Two World Championship silver medals followed before that golden evening at the beginning of August, and gold changes everything.

“It’s amazing, crazy, the difference between silver and gold,” Hodgkinson says, explaining being recognised more regularly and the increasing opportunities to do things away from athletics.

Some of those have come in fashion, an industry she is passionate about, while she also received VIP treatment from Manchester United as she was honoured on the pitch at Old Trafford in front of 75,000 fans.

Hodgkinson, from Atherton just outside Manchester, is a lifelong fan of the club. Her family, also United supporters, proudly watched as she showed off her gold medal to the crowd and received a framed shirt with her Olympic 800m winning time printed on it – along with the very fitting number ‘1’.

Meadows knows a thing or two about the 800m and predicts that Hodgkinson can dominate the sport.

“It can’t be silver and bronze anymore. She can dominate the sport and become a legend.”

And that starts with the 2025 season, where Hodgkinson along with her coaches will carefully choose her race schedule for what looks set to be a very busy year.

The European Indoor Championships in the Netherlands and World Indoor Championships in China are both in March, before the highlight of the outdoor season comes at the World Championships in Japan in September.

There are other ambitions too, in the form of records. But while there is certainty over the target in competition, the approach to the stopwatch is “when it happens it happens”.

Painter and Meadows have such belief in Hodkinson’s talent that they think she will be able to break the 800m indoor and outdoor world records.

The indoor record is perhaps the easier of the two to break. The 800m outdoor world record was set in July 1983 and is the oldest world record left on the books in track and field, with the time of 1:53.28 viewed for years as untouchable.

Hodgkinson though is clearly getting quicker and quicker and is potentially still years from reaching her potential. Her personal best, the sixth fastest 800m of all time, is just over a second off Jarmila Kratochvilova’s world record, but already there is a sense that Hodgkinson is very capable of running sub 1:54s.

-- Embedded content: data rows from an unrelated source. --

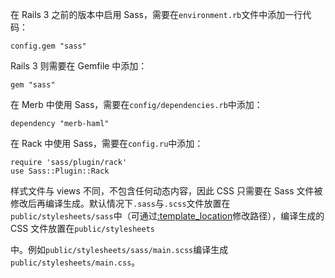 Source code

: 在 Rails 3 之前的版本中启用 Sass，需要在`environment.rb`文件中添加一行代码：

```
config.gem "sass"
```

Rails 3 则需要在 Gemfile 中添加：

```
gem "sass"
```

在 Merb 中使用 Sass，需要在`config/dependencies.rb`中添加：

```
dependency "merb-haml"
```

在 Rack 中使用 Sass，需要在`config.ru`中添加：

```
require 'sass/plugin/rack'
use Sass::Plugin::Rack
```

样式文件与 views 不同，不包含任何动态内容，因此 CSS 只需要在 Sass 文件被修改后再编译生成。默认情况下`.sass`与`.scss`文件放置在`public/stylesheets/sass`中（可通过[:template\_location](http://sass-lang.com/documentation/file.SASS_REFERENCE.html#template_location-option)修改路径），编译生成的 CSS 文件放置在`public/stylesheets`

中。例如`public/stylesheets/sass/main.scss`编译生成`public/stylesheets/main.css`。

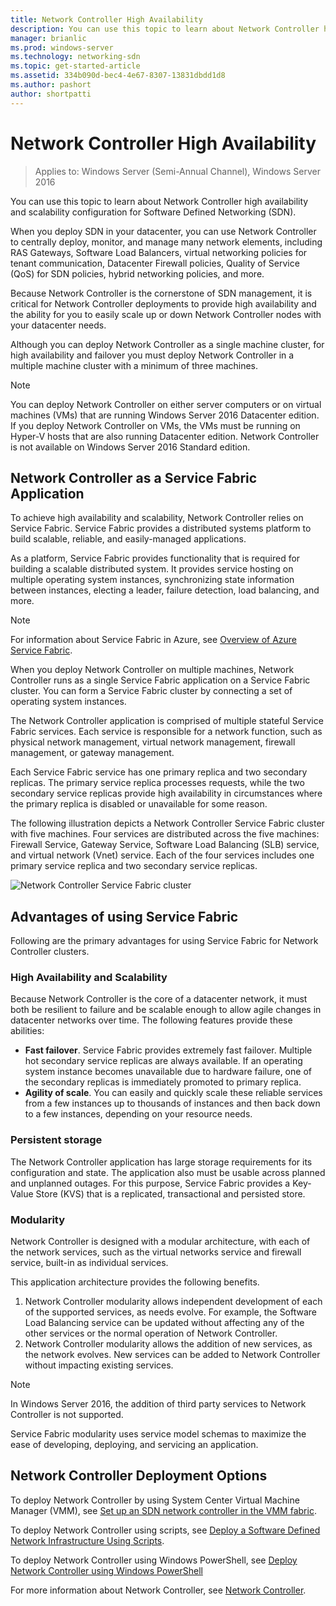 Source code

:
 ```yaml
---
title: Network Controller High Availability
description: You can use this topic to learn about Network Controller high availability for Software Defined Networking (SDN) in Windows Server 2016.
manager: brianlic
ms.prod: windows-server
ms.technology: networking-sdn
ms.topic: get-started-article
ms.assetid: 334b090d-bec4-4e67-8307-13831dbdd1d8
ms.author: pashort
author: shortpatti
---
```


# Network Controller High Availability

>Applies to: Windows Server (Semi-Annual Channel), Windows Server 2016

You can use this topic to learn about Network Controller high availability and scalability configuration for Software Defined Networking \(SDN\).

When you deploy SDN in your datacenter, you can use Network Controller to centrally deploy, monitor, and manage many network elements, including RAS Gateways, Software Load Balancers, virtual networking policies for tenant communication, Datacenter Firewall policies, Quality of Service \(QoS\) for SDN policies, hybrid networking policies, and more.

Because Network Controller is the cornerstone of SDN management, it is critical for Network Controller deployments to provide high availability and the ability for you to easily scale up or down Network Controller nodes with your datacenter needs.

Although you can deploy Network Controller as a single machine cluster, for high availability and failover you must deploy Network Controller in a multiple machine cluster with a minimum of three machines.

>[!NOTE]
>You can deploy Network Controller on either server computers or on virtual machines \(VMs\) that are running Windows Server 2016 Datacenter edition. If you deploy Network Controller on VMs, the VMs must be running on Hyper-V hosts that are also running Datacenter edition. Network Controller is not available on Windows Server 2016 Standard edition.

## Network Controller as a Service Fabric Application

To achieve high availability and scalability, Network Controller relies on Service Fabric. Service Fabric provides a distributed systems platform to build scalable, reliable, and easily-managed applications.

As a platform, Service Fabric provides functionality that is required for building a scalable distributed system. It provides service hosting on multiple operating system instances, synchronizing state information between instances, electing a leader, failure detection, load balancing, and more.

>[!NOTE]
>For information about Service Fabric in Azure, see [Overview of Azure Service Fabric](https://docs.microsoft.com/azure/service-fabric/service-fabric-overview).

When you deploy Network Controller on multiple machines, Network Controller runs as a single Service Fabric application on a Service Fabric cluster. You can form a Service Fabric cluster  by connecting a set of operating system instances.

The Network Controller application is comprised of multiple stateful Service Fabric services. Each service is responsible for a network function, such as physical network management, virtual network management, firewall management, or gateway management. 

Each Service Fabric service has one primary replica and two secondary replicas. The primary service replica processes requests, while the two secondary service replicas provide high availability in circumstances where the primary replica is disabled or unavailable for some reason.

The following illustration depicts a Network Controller Service Fabric cluster with five machines. Four services are distributed across the five machines: Firewall Service, Gateway Service, Software Load Balancing \(SLB\) service, and virtual network \(Vnet\) service.  Each of the four services includes one primary service replica and two secondary service replicas.

![Network Controller Service Fabric cluster](../../../media/Network-Controller-HA/Network-Controller-HA.jpg)

## Advantages of using Service Fabric

Following are the primary advantages for using Service Fabric for Network Controller clusters.

### High Availability and Scalability

Because Network Controller is the core of a datacenter network, it must both be resilient to failure and be scalable enough to allow agile changes in datacenter networks over time. The following features provide these abilities: 

- **Fast failover**. Service Fabric provides extremely fast failover. Multiple hot secondary service replicas are always available. If an operating system instance becomes unavailable due to hardware failure, one of the secondary replicas is immediately promoted to primary replica. 
- **Agility of scale**. You can easily and quickly scale these reliable services from a few instances up to thousands of instances and then back down to a few instances, depending on your resource needs. 

### Persistent storage

The Network Controller application has large storage requirements for its configuration and state. The application also must be usable across planned and unplanned outages. For this purpose, Service Fabric provides a Key-Value Store \(KVS\) that is a replicated, transactional and persisted store.

### Modularity

Network Controller is designed with a modular architecture, with each of the network services, such as the virtual networks service and firewall service, built\-in as individual services. 

This application architecture provides the following benefits.

1. Network Controller modularity allows independent development of each of the supported services, as needs evolve. For example, the Software Load Balancing service can be updated without affecting any of the other services or the normal operation of Network Controller.
2. Network Controller modularity allows the addition of new services, as the network evolves. New services can be added to Network Controller without impacting existing services.

>[!NOTE]
>In Windows Server 2016, the addition of third party services to Network Controller is not supported.

Service Fabric modularity uses service model schemas to maximize the ease of developing, deploying, and servicing an application.

## Network Controller Deployment Options

To deploy Network Controller by using System Center Virtual Machine Manager \(VMM\), see [Set up an SDN network controller in the VMM fabric](https://technet.microsoft.com/system-center-docs/vmm/scenario/sdn-network-controller).

To deploy Network Controller using scripts, see [Deploy a Software Defined Network Infrastructure Using Scripts](../../deploy/Deploy-a-Software-Defined-Network-infrastructure-using-scripts.md).

To deploy Network Controller using Windows PowerShell, see [Deploy Network Controller using Windows PowerShell](../../deploy/Deploy-Network-Controller-using-Windows-PowerShell.md)

For more information about Network Controller, see [Network Controller](Network-Controller.md).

Hodgkinson is not only the world’s best 800m runner, but very handy over 400m too, so speed is an attribute in hand.

Despite Hodgkinson’s success, the 22-year-old remains down to earth, approachable and fun. Friends and family are her rock, while Painter and Meadows are like a second family. Their daughter Arabella knows Hodgkinson only as “Auntie Keely”.

Those two not only keep Hodgkinson grounded, but organise her schedule, allowing her space and time away from athletics and a working schedule which focuses her on nothing other than the training regime at hand.

They joke, smile, and laugh, but continue to work hard as a unit.

While sat on a rock recovering after a 35-minute ‘warm-up’ run at 6,000 feet not far from Font-Romeu, Hodgkinson says: “I asked for Sundays off from Trev. He said become Olympic champion and you can.”

I asked if he had stuck to his word, to which she enthusiastically confirmed, while gulping for more air to recover.

A chuckling Painter watching on from a few yards away, with wicked timing and humour, says: “She has a hard strength and conditioning session now in the gym… and at altitude, you’ll enjoy this!”

With this atmosphere, there appears to be little doubt that 2025 will be another year where Hodgkinson further enhances her position as one of Britain’s current sporting greats.